ABOUT THIS TASK: Only a slice of the listing below is wanted. Retype the lines from the one containing "3. In the Actions" through the one containing "For on-premises VM", exactly, both ends included.

PROVIDED RECORDS:
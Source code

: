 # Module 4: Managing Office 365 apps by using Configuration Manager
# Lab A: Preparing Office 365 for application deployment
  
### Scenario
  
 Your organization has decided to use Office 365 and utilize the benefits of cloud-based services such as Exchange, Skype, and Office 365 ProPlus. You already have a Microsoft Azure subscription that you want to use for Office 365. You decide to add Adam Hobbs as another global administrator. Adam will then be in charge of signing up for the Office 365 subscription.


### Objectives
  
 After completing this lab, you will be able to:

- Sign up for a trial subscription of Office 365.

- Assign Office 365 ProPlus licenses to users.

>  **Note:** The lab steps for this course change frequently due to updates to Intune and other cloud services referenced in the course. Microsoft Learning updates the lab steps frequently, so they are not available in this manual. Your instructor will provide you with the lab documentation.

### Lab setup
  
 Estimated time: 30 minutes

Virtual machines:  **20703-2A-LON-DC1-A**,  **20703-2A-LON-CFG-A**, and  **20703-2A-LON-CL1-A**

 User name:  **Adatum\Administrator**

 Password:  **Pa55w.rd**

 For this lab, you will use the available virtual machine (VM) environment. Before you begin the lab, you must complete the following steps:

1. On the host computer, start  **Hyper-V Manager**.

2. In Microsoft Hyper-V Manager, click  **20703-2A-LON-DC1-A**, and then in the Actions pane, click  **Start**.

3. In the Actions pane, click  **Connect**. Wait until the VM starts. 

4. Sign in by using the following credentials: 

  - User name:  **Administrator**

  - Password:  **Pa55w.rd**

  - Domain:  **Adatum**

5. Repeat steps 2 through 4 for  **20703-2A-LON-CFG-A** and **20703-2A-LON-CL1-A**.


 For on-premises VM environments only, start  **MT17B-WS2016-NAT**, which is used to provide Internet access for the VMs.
...
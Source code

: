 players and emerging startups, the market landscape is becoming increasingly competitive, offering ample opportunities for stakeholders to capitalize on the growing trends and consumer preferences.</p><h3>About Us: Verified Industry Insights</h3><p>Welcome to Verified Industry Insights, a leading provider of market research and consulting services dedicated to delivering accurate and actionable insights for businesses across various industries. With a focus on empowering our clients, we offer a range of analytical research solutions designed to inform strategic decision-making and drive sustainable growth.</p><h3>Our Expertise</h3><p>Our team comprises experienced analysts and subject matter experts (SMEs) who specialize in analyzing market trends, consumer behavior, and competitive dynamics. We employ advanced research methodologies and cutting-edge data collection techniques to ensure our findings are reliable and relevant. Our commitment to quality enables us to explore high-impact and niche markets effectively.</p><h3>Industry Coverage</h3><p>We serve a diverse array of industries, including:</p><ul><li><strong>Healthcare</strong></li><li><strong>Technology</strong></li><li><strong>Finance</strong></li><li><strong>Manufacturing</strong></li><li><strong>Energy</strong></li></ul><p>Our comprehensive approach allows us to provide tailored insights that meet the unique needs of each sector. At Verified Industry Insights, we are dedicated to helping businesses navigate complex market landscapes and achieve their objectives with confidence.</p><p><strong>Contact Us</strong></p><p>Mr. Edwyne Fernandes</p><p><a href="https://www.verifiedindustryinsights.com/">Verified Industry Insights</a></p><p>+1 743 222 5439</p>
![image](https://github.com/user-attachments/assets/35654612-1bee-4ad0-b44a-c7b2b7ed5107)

SOLUTION:
3. In the Actions pane, click  **Connect**. Wait until the VM starts. 

4. Sign in by using the following credentials: 

  - User name:  **Administrator**

  - Password:  **Pa55w.rd**

  - Domain:  **Adatum**

5. Repeat steps 2 through 4 for  **20703-2A-LON-CFG-A** and **20703-2A-LON-CL1-A**.


 For on-premises VM environments only, start  **MT17B-WS2016-NAT**, which is used to provide Internet access for the VMs.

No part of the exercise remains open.